Your users can come to this one space and find out everything they need to know, including what their privacy rights are and how they can exercise them.
How you implement it is up to you. Some companies have a dedicated portal where users can log in and manage their preferences. Others keep it simple with a privacy banner or a dedicated page that lists all the information.
What’s the Difference Between a Privacy Center and a Preference Center?
The two might sound quite similar, but a preference center is a different beast. It’s where customers can define how they want your business to communicate with them. For example, they can tell you if they want to receive updates through email or text messages. Or, they can specify that they’re interested in receiving official news but no marketing-related communications.
As such, preference centers come under the purview of privacy centers, but are one part of the larger process of giving customers control over their interactions with you.
A privacy center, on the other hand, is for communicating your overall privacy posture and giving your users the opportunity to decide how they want their personal information to be handled.
What Are the Key Components of a Privacy Center?
Privacy Notice
Privacy laws require you to inform your customers about what you’re collecting and how you’ll use it. An easy way to do it is through a privacy notice.
You can put all the information about your data collection practices in this notice for complete clarity, including any information about third parties you share the data with and your data processing activities. We go into more detail in our blog, How to Write a Privacy Policy.
Cookie Preferences
Cookies are small text files installed on the user’s device when they visit your website or use your app. Their purposes range from supporting website functionality to tracking user behavior as they browse through the internet.
Since cookies track users and collect their data, their use falls under data privacy regulations. As such, if you need user consent to collect their personal information, you also need their consent to drop cookies on their browser.
Opt-in laws like the GDPR say you need explicit consent before you use non-essential cookies. Laws like the CCPA follow an opt-out model, meaning you can use cookies so long as you inform users about your use of cookies and give them a means of opting out.
By putting cookie preference management abilities in your privacy center, you empower your customers to proactively take control of their data and how they want to share it.
Other Consent Preferences
Cookies are the most common way that businesses collect consumer information, but they aren’t the only way. You could collect data via forms, by tracking app activity, or through any number of other channels or methods. Data privacy laws regulate these data collection practices in the same way as they do cookies. Your privacy center is an excellent place to give consumers insight into and control over their data, no matter where or how you collect it.
‘Do Not Sell or Share My Personal Information’ and ‘Limit the Use of My Sensitive Personal Information’ Links
If you’re subject to the CCPA, then you’ll need to provide consumers a way to opt out of the sale or sharing of their personal information and to request that you limit the use of their sensitive personal information. Typically, this is done through links on your homepage. If you offer a privacy center, it’s a good idea to include those links there as well.
When a user clicks on a “Do Not Sale/Share” link, you have 15 days to stop any and all transfers of the users’ personal information to third parties.

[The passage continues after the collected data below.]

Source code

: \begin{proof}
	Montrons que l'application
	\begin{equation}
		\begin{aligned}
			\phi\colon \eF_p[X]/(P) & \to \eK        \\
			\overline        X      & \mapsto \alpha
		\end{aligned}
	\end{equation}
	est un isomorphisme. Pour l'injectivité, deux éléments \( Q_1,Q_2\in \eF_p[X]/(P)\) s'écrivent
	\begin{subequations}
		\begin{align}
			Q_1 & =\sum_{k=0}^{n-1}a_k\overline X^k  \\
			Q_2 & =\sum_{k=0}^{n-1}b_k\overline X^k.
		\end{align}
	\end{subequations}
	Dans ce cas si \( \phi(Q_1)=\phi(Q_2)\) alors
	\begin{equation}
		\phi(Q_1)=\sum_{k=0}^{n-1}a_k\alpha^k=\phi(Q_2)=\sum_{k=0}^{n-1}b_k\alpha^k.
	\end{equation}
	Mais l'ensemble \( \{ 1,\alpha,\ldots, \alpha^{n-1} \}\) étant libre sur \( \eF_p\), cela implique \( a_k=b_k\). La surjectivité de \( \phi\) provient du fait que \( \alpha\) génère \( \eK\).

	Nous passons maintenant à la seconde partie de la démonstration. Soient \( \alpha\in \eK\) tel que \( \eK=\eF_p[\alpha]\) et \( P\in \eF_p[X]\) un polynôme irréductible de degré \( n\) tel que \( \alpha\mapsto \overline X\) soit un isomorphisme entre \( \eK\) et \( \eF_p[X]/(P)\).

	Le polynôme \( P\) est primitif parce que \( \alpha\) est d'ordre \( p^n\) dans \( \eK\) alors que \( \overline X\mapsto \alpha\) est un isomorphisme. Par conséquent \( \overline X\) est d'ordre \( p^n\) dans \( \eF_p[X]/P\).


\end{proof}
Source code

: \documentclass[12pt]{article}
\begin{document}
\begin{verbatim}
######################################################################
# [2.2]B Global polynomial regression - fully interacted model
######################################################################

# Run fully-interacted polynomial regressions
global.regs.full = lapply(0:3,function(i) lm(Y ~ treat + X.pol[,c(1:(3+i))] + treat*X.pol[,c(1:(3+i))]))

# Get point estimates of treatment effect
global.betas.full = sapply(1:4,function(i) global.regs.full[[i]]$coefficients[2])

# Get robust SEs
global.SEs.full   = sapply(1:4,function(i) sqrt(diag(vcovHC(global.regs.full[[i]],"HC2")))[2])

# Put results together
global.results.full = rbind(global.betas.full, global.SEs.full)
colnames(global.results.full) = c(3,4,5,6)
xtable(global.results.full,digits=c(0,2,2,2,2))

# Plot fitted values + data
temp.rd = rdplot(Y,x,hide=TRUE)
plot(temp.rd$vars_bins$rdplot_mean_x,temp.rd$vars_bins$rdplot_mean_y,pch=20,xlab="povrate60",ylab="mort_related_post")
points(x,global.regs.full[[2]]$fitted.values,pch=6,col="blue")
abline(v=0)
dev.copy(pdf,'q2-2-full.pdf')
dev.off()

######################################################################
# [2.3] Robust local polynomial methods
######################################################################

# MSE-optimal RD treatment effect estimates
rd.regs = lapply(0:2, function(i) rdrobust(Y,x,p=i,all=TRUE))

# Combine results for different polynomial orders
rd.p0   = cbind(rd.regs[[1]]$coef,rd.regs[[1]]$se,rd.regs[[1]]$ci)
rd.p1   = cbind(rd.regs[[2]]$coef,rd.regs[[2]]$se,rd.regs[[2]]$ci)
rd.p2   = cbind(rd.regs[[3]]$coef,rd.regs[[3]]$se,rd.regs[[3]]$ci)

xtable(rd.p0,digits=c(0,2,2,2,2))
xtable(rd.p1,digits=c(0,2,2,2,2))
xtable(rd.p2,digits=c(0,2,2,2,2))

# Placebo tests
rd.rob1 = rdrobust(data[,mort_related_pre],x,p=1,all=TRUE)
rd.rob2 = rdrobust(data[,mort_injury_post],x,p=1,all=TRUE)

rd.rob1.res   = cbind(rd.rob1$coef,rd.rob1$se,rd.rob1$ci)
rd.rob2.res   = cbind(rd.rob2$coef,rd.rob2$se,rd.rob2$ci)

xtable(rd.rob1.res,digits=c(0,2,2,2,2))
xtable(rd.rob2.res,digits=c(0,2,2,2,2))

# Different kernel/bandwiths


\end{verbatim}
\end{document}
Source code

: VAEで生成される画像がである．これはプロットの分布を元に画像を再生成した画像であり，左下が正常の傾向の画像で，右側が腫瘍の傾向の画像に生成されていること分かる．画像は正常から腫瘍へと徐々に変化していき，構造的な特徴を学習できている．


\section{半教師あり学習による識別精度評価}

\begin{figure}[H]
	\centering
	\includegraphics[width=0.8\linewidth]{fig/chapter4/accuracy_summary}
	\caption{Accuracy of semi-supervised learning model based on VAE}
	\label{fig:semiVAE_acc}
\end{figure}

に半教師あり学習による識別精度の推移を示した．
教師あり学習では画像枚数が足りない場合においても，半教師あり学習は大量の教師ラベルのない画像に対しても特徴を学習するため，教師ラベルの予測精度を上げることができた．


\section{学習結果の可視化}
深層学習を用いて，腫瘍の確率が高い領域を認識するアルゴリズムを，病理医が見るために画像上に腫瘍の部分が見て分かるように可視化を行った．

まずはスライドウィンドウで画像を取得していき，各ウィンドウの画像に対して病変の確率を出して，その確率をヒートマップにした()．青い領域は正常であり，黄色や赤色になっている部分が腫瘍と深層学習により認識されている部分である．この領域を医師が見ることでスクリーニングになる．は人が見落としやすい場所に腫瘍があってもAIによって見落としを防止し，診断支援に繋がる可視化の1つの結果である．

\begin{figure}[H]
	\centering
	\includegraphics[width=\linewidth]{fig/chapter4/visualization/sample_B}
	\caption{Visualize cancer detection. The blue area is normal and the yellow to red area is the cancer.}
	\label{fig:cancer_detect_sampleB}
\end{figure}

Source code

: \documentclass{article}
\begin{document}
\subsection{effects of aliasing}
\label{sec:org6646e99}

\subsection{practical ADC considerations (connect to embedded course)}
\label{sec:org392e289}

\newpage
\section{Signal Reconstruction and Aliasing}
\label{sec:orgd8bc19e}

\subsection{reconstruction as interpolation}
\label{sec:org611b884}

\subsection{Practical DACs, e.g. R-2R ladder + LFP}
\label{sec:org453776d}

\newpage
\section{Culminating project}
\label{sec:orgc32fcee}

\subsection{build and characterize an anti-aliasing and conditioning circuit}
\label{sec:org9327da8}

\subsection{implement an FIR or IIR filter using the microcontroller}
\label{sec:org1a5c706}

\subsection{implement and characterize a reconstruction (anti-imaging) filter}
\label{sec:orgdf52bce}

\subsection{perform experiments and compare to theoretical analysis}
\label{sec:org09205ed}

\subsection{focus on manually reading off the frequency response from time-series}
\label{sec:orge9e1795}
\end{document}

If a user clicks on a “Limit the Use of My Sensitive Personal Information” link, then you have 15 days to limit the use of that users’ sensitive information to what’s necessary to perform the services or provide goods reasonably expected by an average consumer.
Privacy Rights Management
A key principle of data privacy is that users should have control over their personal information. They should be able to see the information you have stored, correct it if it’s outdated or inaccurate, ask you to delete it if they’ve changed their mind about sharing it, and make other requests depending on their governing law.
They may have the right to:
- Request access to their personal information
- Ask you to correct or change some or all of it
- Opt out of the sale or sharing of their information
- Limit the use of their sensitive information
- Refuse the use of their data in decisions made solely by AI or algorithms
- Not face retaliation—like denying them services or limiting what they can view or access—from the business when they exercise any of their rights
- Know which third parties received their data
- Ask you to delete their data
You can set up the means for them to exercise their rights within your privacy center, making it easy for them and for you.